EXERCISE REQUIREMENTS:
Type out the data again. Keep every line exactly the same.

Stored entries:
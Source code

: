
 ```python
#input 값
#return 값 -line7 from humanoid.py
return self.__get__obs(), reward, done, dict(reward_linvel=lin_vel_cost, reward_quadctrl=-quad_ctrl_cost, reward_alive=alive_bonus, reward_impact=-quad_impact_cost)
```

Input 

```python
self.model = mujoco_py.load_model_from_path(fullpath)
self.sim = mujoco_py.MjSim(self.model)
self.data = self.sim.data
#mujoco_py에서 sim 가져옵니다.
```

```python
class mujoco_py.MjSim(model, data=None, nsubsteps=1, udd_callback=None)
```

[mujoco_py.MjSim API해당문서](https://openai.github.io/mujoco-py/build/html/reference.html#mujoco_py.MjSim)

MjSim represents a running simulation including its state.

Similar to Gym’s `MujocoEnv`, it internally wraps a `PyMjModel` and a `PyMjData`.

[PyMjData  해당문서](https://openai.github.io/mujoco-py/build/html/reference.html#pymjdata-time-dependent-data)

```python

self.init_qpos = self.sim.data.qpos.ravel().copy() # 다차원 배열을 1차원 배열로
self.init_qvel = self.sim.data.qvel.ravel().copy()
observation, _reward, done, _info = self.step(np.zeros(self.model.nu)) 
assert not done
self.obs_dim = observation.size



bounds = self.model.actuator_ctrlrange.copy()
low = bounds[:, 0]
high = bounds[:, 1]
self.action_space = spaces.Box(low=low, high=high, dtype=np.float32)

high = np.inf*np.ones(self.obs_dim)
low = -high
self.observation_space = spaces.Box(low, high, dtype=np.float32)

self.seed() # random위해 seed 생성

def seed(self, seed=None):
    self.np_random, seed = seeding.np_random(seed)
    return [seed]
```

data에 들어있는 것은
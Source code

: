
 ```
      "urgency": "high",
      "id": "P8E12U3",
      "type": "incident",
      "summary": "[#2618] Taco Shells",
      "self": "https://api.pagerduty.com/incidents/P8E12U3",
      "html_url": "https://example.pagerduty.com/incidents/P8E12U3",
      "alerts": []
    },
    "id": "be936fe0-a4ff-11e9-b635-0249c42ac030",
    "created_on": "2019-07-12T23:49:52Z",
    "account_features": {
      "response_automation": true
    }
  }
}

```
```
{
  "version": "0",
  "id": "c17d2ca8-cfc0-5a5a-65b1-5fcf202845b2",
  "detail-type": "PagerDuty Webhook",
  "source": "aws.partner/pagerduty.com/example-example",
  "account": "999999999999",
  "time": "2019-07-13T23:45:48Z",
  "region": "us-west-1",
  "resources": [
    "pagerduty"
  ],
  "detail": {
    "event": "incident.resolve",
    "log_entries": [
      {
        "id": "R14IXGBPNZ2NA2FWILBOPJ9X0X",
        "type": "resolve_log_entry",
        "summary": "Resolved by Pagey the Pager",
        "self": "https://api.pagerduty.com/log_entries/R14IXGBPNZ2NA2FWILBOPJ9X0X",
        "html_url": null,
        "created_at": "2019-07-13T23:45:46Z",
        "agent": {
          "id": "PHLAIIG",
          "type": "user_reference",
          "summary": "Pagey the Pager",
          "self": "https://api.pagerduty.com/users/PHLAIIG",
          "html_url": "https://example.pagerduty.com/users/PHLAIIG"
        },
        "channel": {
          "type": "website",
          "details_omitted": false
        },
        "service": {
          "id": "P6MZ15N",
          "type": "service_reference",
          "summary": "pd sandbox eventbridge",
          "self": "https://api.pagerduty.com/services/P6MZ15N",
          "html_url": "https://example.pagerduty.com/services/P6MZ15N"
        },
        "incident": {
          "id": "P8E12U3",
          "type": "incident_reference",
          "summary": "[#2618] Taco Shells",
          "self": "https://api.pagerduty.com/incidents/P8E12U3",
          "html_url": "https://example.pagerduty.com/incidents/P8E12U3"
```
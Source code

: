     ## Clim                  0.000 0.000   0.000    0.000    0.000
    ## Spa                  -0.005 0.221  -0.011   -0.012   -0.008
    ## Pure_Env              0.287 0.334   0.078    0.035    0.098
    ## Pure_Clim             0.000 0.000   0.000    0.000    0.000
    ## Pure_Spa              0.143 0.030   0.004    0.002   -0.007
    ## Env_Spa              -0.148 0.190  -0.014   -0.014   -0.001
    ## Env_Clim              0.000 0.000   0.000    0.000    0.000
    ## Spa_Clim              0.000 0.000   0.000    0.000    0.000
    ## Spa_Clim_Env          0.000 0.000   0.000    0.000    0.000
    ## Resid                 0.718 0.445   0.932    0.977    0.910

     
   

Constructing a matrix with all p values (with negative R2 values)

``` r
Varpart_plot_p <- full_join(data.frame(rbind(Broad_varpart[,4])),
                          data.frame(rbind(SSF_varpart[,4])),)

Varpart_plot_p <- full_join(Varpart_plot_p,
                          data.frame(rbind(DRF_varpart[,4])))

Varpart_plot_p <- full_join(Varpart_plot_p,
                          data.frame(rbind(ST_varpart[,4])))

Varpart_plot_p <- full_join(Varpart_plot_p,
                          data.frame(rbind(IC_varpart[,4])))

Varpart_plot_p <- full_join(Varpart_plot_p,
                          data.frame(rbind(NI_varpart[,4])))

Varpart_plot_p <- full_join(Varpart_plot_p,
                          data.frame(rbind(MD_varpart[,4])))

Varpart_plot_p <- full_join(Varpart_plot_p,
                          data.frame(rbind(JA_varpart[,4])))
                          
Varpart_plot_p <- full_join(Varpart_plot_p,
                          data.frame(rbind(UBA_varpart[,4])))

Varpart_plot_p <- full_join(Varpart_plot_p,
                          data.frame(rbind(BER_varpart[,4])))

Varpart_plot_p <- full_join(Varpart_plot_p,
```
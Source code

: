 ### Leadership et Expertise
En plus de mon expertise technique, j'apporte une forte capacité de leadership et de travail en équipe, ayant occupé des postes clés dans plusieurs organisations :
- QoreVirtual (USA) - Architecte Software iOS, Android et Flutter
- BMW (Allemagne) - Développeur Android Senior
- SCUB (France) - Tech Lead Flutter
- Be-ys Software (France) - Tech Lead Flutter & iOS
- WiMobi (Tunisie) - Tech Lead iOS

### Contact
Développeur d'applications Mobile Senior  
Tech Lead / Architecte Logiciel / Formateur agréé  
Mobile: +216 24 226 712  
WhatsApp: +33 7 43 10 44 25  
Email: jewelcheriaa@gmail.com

ANSWER FOR THE TASK:
Source code

:
 ```python
#input 값
#return 값 -line7 from humanoid.py
return self.__get__obs(), reward, done, dict(reward_linvel=lin_vel_cost, reward_quadctrl=-quad_ctrl_cost, reward_alive=alive_bonus, reward_impact=-quad_impact_cost)
```

Input 

```python
self.model = mujoco_py.load_model_from_path(fullpath)
self.sim = mujoco_py.MjSim(self.model)
self.data = self.sim.data
#mujoco_py에서 sim 가져옵니다.
```

```python
class mujoco_py.MjSim(model, data=None, nsubsteps=1, udd_callback=None)
```

[mujoco_py.MjSim API해당문서](https://openai.github.io/mujoco-py/build/html/reference.html#mujoco_py.MjSim)

MjSim represents a running simulation including its state.

Similar to Gym’s `MujocoEnv`, it internally wraps a `PyMjModel` and a `PyMjData`.

[PyMjData  해당문서](https://openai.github.io/mujoco-py/build/html/reference.html#pymjdata-time-dependent-data)

```python

self.init_qpos = self.sim.data.qpos.ravel().copy() # 다차원 배열을 1차원 배열로
self.init_qvel = self.sim.data.qvel.ravel().copy()
observation, _reward, done, _info = self.step(np.zeros(self.model.nu)) 
assert not done
self.obs_dim = observation.size



bounds = self.model.actuator_ctrlrange.copy()
low = bounds[:, 0]
high = bounds[:, 1]
self.action_space = spaces.Box(low=low, high=high, dtype=np.float32)

high = np.inf*np.ones(self.obs_dim)
low = -high
self.observation_space = spaces.Box(low, high, dtype=np.float32)

self.seed() # random위해 seed 생성

def seed(self, seed=None):
    self.np_random, seed = seeding.np_random(seed)
    return [seed]
```

data에 들어있는 것은
Source code

:
 ```
      "urgency": "high",
      "id": "P8E12U3",
      "type": "incident",
      "summary": "[#2618] Taco Shells",
      "self": "https://api.pagerduty.com/incidents/P8E12U3",
      "html_url": "https://example.pagerduty.com/incidents/P8E12U3",
      "alerts": []
    },
    "id": "be936fe0-a4ff-11e9-b635-0249c42ac030",
    "created_on": "2019-07-12T23:49:52Z",
    "account_features": {
      "response_automation": true
    }
  }
}

```
```
{
  "version": "0",
  "id": "c17d2ca8-cfc0-5a5a-65b1-5fcf202845b2",
  "detail-type": "PagerDuty Webhook",
  "source": "aws.partner/pagerduty.com/example-example",
  "account": "999999999999",
  "time": "2019-07-13T23:45:48Z",
  "region": "us-west-1",
  "resources": [
    "pagerduty"
  ],
  "detail": {
    "event": "incident.resolve",
    "log_entries": [
      {
        "id": "R14IXGBPNZ2NA2FWILBOPJ9X0X",
        "type": "resolve_log_entry",
        "summary": "Resolved by Pagey the Pager",
        "self": "https://api.pagerduty.com/log_entries/R14IXGBPNZ2NA2FWILBOPJ9X0X",
        "html_url": null,
        "created_at": "2019-07-13T23:45:46Z",
        "agent": {
          "id": "PHLAIIG",
          "type": "user_reference",
          "summary": "Pagey the Pager",
          "self": "https://api.pagerduty.com/users/PHLAIIG",
          "html_url": "https://example.pagerduty.com/users/PHLAIIG"
        },
        "channel": {
          "type": "website",
          "details_omitted": false
        },
        "service": {
          "id": "P6MZ15N",
          "type": "service_reference",
          "summary": "pd sandbox eventbridge",
          "self": "https://api.pagerduty.com/services/P6MZ15N",
          "html_url": "https://example.pagerduty.com/services/P6MZ15N"
        },
        "incident": {
          "id": "P8E12U3",
          "type": "incident_reference",
          "summary": "[#2618] Taco Shells",
          "self": "https://api.pagerduty.com/incidents/P8E12U3",
          "html_url": "https://example.pagerduty.com/incidents/P8E12U3"
```
Source code

:     ## Clim                  0.000 0.000   0.000    0.000    0.000
    ## Spa                  -0.005 0.221  -0.011   -0.012   -0.008
    ## Pure_Env              0.287 0.334   0.078    0.035    0.098
    ## Pure_Clim             0.000 0.000   0.000    0.000    0.000
    ## Pure_Spa              0.143 0.030   0.004    0.002   -0.007
    ## Env_Spa              -0.148 0.190  -0.014   -0.014   -0.001
    ## Env_Clim              0.000 0.000   0.000    0.000    0.000
    ## Spa_Clim              0.000 0.000   0.000    0.000    0.000
    ## Spa_Clim_Env          0.000 0.000   0.000    0.000    0.000
    ## Resid                 0.718 0.445   0.932    0.977    0.910

     
   

Constructing a matrix with all p values (with negative R2 values)

``` r
Varpart_plot_p <- full_join(data.frame(rbind(Broad_varpart[,4])),
                          data.frame(rbind(SSF_varpart[,4])),)

Varpart_plot_p <- full_join(Varpart_plot_p,
                          data.frame(rbind(DRF_varpart[,4])))

Varpart_plot_p <- full_join(Varpart_plot_p,
                          data.frame(rbind(ST_varpart[,4])))

Varpart_plot_p <- full_join(Varpart_plot_p,
                          data.frame(rbind(IC_varpart[,4])))

Varpart_plot_p <- full_join(Varpart_plot_p,
                          data.frame(rbind(NI_varpart[,4])))

Varpart_plot_p <- full_join(Varpart_plot_p,
                          data.frame(rbind(MD_varpart[,4])))

Varpart_plot_p <- full_join(Varpart_plot_p,
                          data.frame(rbind(JA_varpart[,4])))
                          
Varpart_plot_p <- full_join(Varpart_plot_p,
                          data.frame(rbind(UBA_varpart[,4])))

Varpart_plot_p <- full_join(Varpart_plot_p,
                          data.frame(rbind(BER_varpart[,4])))

Varpart_plot_p <- full_join(Varpart_plot_p,
```
Source code

: ### Leadership et Expertise
En plus de mon expertise technique, j'apporte une forte capacité de leadership et de travail en équipe, ayant occupé des postes clés dans plusieurs organisations :
- QoreVirtual (USA) - Architecte Software iOS, Android et Flutter
- BMW (Allemagne) - Développeur Android Senior
- SCUB (France) - Tech Lead Flutter
- Be-ys Software (France) - Tech Lead Flutter & iOS
- WiMobi (Tunisie) - Tech Lead iOS

### Contact
Développeur d'applications Mobile Senior  
Tech Lead / Architecte Logiciel / Formateur agréé  
Mobile: +216 24 226 712  
WhatsApp: +33 7 43 10 44 25  
Email: jewelcheriaa@gmail.com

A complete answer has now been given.